Work task:
An exact retyping of every record is required.

···

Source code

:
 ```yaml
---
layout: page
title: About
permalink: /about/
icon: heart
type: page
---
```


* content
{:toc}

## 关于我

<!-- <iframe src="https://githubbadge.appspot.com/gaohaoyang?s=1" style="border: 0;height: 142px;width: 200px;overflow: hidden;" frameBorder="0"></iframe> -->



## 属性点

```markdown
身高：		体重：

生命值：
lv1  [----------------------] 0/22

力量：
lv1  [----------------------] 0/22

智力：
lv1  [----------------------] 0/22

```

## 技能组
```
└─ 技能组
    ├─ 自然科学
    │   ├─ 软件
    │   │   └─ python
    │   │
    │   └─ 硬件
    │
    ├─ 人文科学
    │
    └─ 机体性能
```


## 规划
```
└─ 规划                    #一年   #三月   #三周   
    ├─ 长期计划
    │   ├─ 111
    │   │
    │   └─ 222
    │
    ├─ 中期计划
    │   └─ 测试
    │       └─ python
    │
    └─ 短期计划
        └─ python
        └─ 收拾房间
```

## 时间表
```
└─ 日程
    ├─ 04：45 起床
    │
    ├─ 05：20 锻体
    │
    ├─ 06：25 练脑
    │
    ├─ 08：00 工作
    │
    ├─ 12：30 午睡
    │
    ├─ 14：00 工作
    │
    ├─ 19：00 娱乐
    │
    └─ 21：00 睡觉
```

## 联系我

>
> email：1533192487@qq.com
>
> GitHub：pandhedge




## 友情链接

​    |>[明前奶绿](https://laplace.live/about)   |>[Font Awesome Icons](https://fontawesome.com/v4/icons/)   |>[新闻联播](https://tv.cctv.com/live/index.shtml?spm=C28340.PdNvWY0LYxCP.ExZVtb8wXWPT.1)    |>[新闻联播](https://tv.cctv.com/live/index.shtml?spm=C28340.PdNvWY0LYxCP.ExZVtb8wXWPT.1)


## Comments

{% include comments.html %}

···

Result of the task:
Source code

:
 ```yaml
---
layout: page
title: About
permalink: /about/
icon: heart
type: page
---
```


* content
{:toc}

## 关于我

<!-- <iframe src="https://githubbadge.appspot.com/gaohaoyang?s=1" style="border: 0;height: 142px;width: 200px;overflow: hidden;" frameBorder="0"></iframe> -->



## 属性点

```markdown
身高：		体重：

生命值：
lv1  [----------------------] 0/22

力量：
lv1  [----------------------] 0/22

智力：
lv1  [----------------------] 0/22

```

## 技能组
```
└─ 技能组
    ├─ 自然科学
    │   ├─ 软件
    │   │   └─ python
    │   │
    │   └─ 硬件
    │
    ├─ 人文科学
    │
    └─ 机体性能
```


## 规划
```
└─ 规划                    #一年   #三月   #三周   
    ├─ 长期计划
    │   ├─ 111
    │   │
    │   └─ 222
    │
    ├─ 中期计划
    │   └─ 测试
    │       └─ python
    │
    └─ 短期计划
        └─ python
        └─ 收拾房间
```

## 时间表
```
└─ 日程
    ├─ 04：45 起床
    │
    ├─ 05：20 锻体
    │
    ├─ 06：25 练脑
    │
    ├─ 08：00 工作
    │
    ├─ 12：30 午睡
    │
    ├─ 14：00 工作
    │
    ├─ 19：00 娱乐
    │
    └─ 21：00 睡觉
```

## 联系我

>
> email：1533192487@qq.com
>
> GitHub：pandhedge




## 友情链接

​    |>[明前奶绿](https://laplace.live/about)   |>[Font Awesome Icons](https://fontawesome.com/v4/icons/)   |>[新闻联播](https://tv.cctv.com/live/index.shtml?spm=C28340.PdNvWY0LYxCP.ExZVtb8wXWPT.1)    |>[新闻联播](https://tv.cctv.com/live/index.shtml?spm=C28340.PdNvWY0LYxCP.ExZVtb8wXWPT.1)


## Comments

{% include comments.html %}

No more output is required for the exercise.